Edward R. Murrow: Tackling a TV News Legend

If TV news were to build its own Mount Rushmore, the first face carved would be that of Edward R. Murrow. The man who brought the Nazi blitz into American living rooms with his memorable radio reports ("This ... is London") went on to become the most admired newsman of television's first decade. With his brooding brow, sonorous voice and ever present cigarette, Murrow personified the highest standards of journalism for millions. His CBS documentaries on the McCarthy witch hunts and the plight of migrant farm workers are classics of impassioned TV reportage. A movie about this legendary figure would seem an overdue tribute.

Yet an upcoming HBO docudrama on Murrow's career has run into a storm of protest, most of it from the very people who knew him best. Their complaint is not with the film's admiring portrait of Murrow (played by Hill Street Blues' Daniel Travanti) but with its less favorable depiction of the CBS executives with whom Murrow had a sometimes rocky relationship.

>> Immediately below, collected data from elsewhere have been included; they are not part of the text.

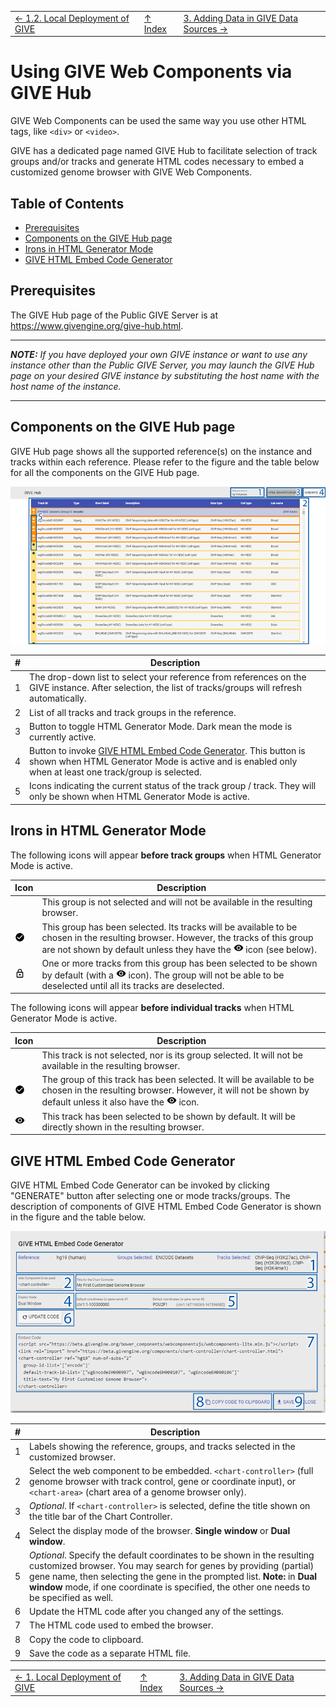 ||||
| --- | --- | --- |
| [← 1.2. Local Deployment of GIVE](1-Local_deployment_of_GIVE.md) | [↑ Index](Readme.md) | [3. Adding Data in GIVE Data Sources →](3-dataSource.md) |

# Using GIVE Web Components via GIVE Hub

GIVE Web Components can be used the same way you use other HTML tags, like `<div>` or `<video>`.

GIVE has a dedicated page named GIVE Hub to facilitate selection of track groups and/or tracks and generate HTML codes necessary to embed a customized genome browser with GIVE Web Components.

## Table of Contents

*   [Prerequisites](#prerequisites)
*   [Components on the GIVE Hub page](#components-on-the-give-hub-page)
*   [Irons in HTML Generator Mode](#irons-in-html-generator-mode)
*   [GIVE HTML Embed Code Generator](#give-html-embed-code-generator)

## Prerequisites

The GIVE Hub page of the Public GIVE Server is at <https://www.givengine.org/give-hub.html>.

***
*__NOTE:__ If you have deployed your own GIVE instance or want to use any instance other than the Public GIVE Server, you may launch the GIVE Hub page on your desired GIVE instance by substituting the host name with the host name of the instance.*
***

## Components on the GIVE Hub page

GIVE Hub page shows all the supported reference(s) on the instance and tracks within each reference. Please refer to the figure and the table below for all the components on the GIVE Hub page.

![GIVE Hub page](images/2-1-GIVE-Hub-page.png)

| # | Description |
| --- | --- |
| 1 | The drop-down list to select your reference from references on the GIVE instance. After selection, the list of tracks/groups will refresh automatically. |
| 2 | List of all tracks and track groups in the reference. |
| 3 | Button to toggle HTML Generator Mode. Dark mean the mode is currently active. |
| 4 | Button to invoke [GIVE HTML Embed Code Generator](#give-html-embed-code-generator). This button is shown when HTML Generator Mode is active and is enabled only when at least one track/group is selected. |
| 5 | Icons indicating the current status of the track group / track. They will only be shown when HTML Generator Mode is active. |

## Irons in HTML Generator Mode

The following icons will appear __before track groups__ when HTML Generator Mode is active.

| Icon | Description |
| --- | --- |
| <img src="images/2-1-icon-block.svg" height="16" width="16"> | This group is not selected and will not be available in the resulting browser. |
| <img src="images/2-1-icon-check-circle.svg" height="16" width="16"> | This group has been selected. Its tracks will be available to be chosen in the resulting browser. However, the tracks of this group are not shown by default unless they have the <img src="images/2-1-icon-visibility.svg" height="16" width="16"> icon (see below). |
| <img src="images/2-1-icon-lock-outline.svg" height="16" width="16"> | One or more tracks from this group has been selected to be shown by default (with a <img src="images/2-1-icon-visibility.svg" height="16" width="16"> icon). The group will not be able to be deselected until all its tracks are deselected. |

The following icons will appear __before individual tracks__ when HTML Generator Mode is active.

| Icon | Description |
| --- | --- |
| <img src="images/2-1-icon-block.svg" height="16" width="16"> | This track is not selected, nor is its group selected. It will not be available in the resulting browser. |
| <img src="images/2-1-icon-check-circle.svg" height="16" width="16"> | The group of this track has been selected. It will be available to be chosen in the resulting browser. However, it will not be shown by default unless it also have the <img src="images/2-1-icon-visibility.svg" height="16" width="16"> icon. |
| <img src="images/2-1-icon-visibility.svg" height="16" width="16"> | This track has been selected to be shown by default. It will be directly shown in the resulting browser. |

## GIVE HTML Embed Code Generator

GIVE HTML Embed Code Generator can be invoked by clicking "GENERATE" button after selecting one or mode tracks/groups. The description of components of GIVE HTML Embed Code Generator is shown in the figure and the table below.

![GIVE HTML Embed Code Generator](images/2-1-GIVE-Code-Generator.png)

| # | Description |
| --- | --- |
| 1 | Labels showing the reference, groups, and tracks selected in the customized browser. |
| 2 | Select the web component to be embedded. `<chart-controller>` (full genome browser with track control, gene or coordinate input), or `<chart-area>` (chart area of a genome browser only). |
| 3 | *Optional*. If `<chart-controller>` is selected, define the title shown on the title bar of the Chart Controller.  |
| 4 | Select the display mode of the browser. __Single window__ or __Dual window__. |
| 5 | *Optional*. Specify the default coordinates to be shown in the resulting customized browser. You may search for genes by providing (partial) gene name, then selecting the gene in the prompted list. __Note:__ in __Dual window__ mode, if one coordinate is specified, the other one needs to be specified as well. |
| 6 | Update the HTML code after you changed any of the settings. |
| 7 | The HTML code used to embed the browser. |
| 8 | Copy the code to clipboard. |
| 9 | Save the code as a separate HTML file. |

||||
| --- | --- | --- |
| [← 1. Local Deployment of GIVE](1-Local_deployment_of_GIVE.md) | [↑ Index](Readme.md) | [3. Adding Data in GIVE Data Sources →](3-dataSource.md) |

The controversy caught fire last fall when a journalistic organization, the Reporters Committee for Freedom of the Press, announced plans to screen Murrow in Washington as part of a fund-raising event scheduled for this week. Two prominent CBS newsmen who are members of the R.C.F.P. steering committee, Dan Rather and Walter Cronkite, voiced strong objections. The film, they charged, presents a distorted picture of the network's brass, particularly former CBS President Frank Stanton, who comes across as a shallow "numbers cruncher." Further, according to committee members, Rather argued that the R.C.F.P. should not lend its support to a movie produced by one broadcast organization (HBO is a subsidiary of Time Inc.) that appears to criticize a competitor.

The R.C.F.P. steering committee nevertheless voted 16 to 10 to proceed with this week's showing. (Two TIME correspondents on the committee, Hays Gorey and David Beckwith, abstained.) Proponents of the screening point out that the film raises important journalistic issues and that the group has sponsored showings of other movies, like Absence of Malice, with views it did not necessarily endorse. HBO meanwhile staunchly defends the movie. "The people at CBS are too close to the subject," says HBO President Michael Fuchs. "We made Murrow for our audience and not for CBS News."

What HBO's audience will see when Murrow has its debut next week is an earnest if unexceptional docudrama that exhibits most of the genre's virtues and vices. The script, by Ernest Kinoy (Roots), cogently dramatizes many of the issues that faced TV's news pioneers, from blacklisting to the gathering pres sure for ratings. When CBS Chairman William Paley (Dabney Coleman) breaks the news to Murrow that his acclaimed documentary series See It Now is losing its weekly time slot, he tries to soften the blow by lavishing praise on the program and promising a series of specials instead. TV news veterans will wince at the familiarity of that archetypal scene.